Adhárel no pudo contener por más tiempo su enfado y le soltó un puñetazo en la cara. Dimitri, incapaz de prever el golpe, se tambaleó hasta caer al suelo. Aparentemente no le había hecho nada, pero no tardó en empezar a brotar sangre del labio.

Adhárel respiraba con fuerza al tiempo que miraba a su hermano con desprecio. Dimitri le devolvió una mirada cargada de odio. Se levantó, se volvió a alisar la casaca, dio media vuelta y se dirigió hacia el palacio, no sin antes dirigirle otra mirada de desprecio a Duna.

—Podéis marcharos —dijo Adhárel rompiendo el silencio y con el enfado todavía en su voz.

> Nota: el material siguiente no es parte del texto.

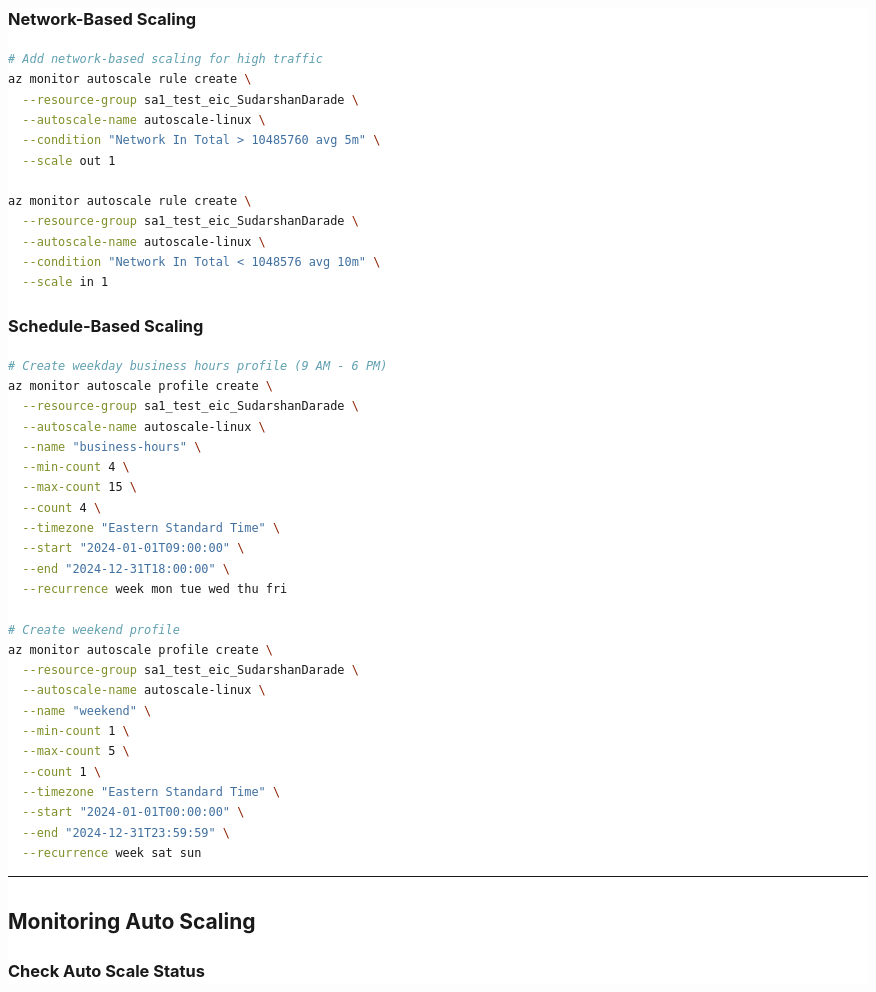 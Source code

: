 ### Network-Based Scaling

```bash
# Add network-based scaling for high traffic
az monitor autoscale rule create \
  --resource-group sa1_test_eic_SudarshanDarade \
  --autoscale-name autoscale-linux \
  --condition "Network In Total > 10485760 avg 5m" \
  --scale out 1

az monitor autoscale rule create \
  --resource-group sa1_test_eic_SudarshanDarade \
  --autoscale-name autoscale-linux \
  --condition "Network In Total < 1048576 avg 10m" \
  --scale in 1
```

### Schedule-Based Scaling

```bash
# Create weekday business hours profile (9 AM - 6 PM)
az monitor autoscale profile create \
  --resource-group sa1_test_eic_SudarshanDarade \
  --autoscale-name autoscale-linux \
  --name "business-hours" \
  --min-count 4 \
  --max-count 15 \
  --count 4 \
  --timezone "Eastern Standard Time" \
  --start "2024-01-01T09:00:00" \
  --end "2024-12-31T18:00:00" \
  --recurrence week mon tue wed thu fri

# Create weekend profile
az monitor autoscale profile create \
  --resource-group sa1_test_eic_SudarshanDarade \
  --autoscale-name autoscale-linux \
  --name "weekend" \
  --min-count 1 \
  --max-count 5 \
  --count 1 \
  --timezone "Eastern Standard Time" \
  --start "2024-01-01T00:00:00" \
  --end "2024-12-31T23:59:59" \
  --recurrence week sat sun
```

---

## Monitoring Auto Scaling

### Check Auto Scale Status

Los hombres se despidieron y fueron regresando al palacio. Duna les iba a imitar cuando Adhárel volvió a hablar.

—Tú no, Duna.

La muchacha se detuvo en seco y vio cómo el resto de hombres se alejaban de allí cuchicheando sobre lo sucedido. Para que luego dijeran que los hombres no eran cotillas, pensó Duna en un segundo de distracción.

—¿Quieres dar un paseo? —le preguntó Adhárel. Ella se dio media vuelta y le siguió—. Siento lo sucedido. Dimitri…

—No importa, no me ha hecho nada.

—Pero podría habértelo hecho. Tiene bastante mal humor.

—Ya me he dado cuenta… —Duna tragó saliva, algo más tranquila—. ¿Qué queríais de mi, alteza?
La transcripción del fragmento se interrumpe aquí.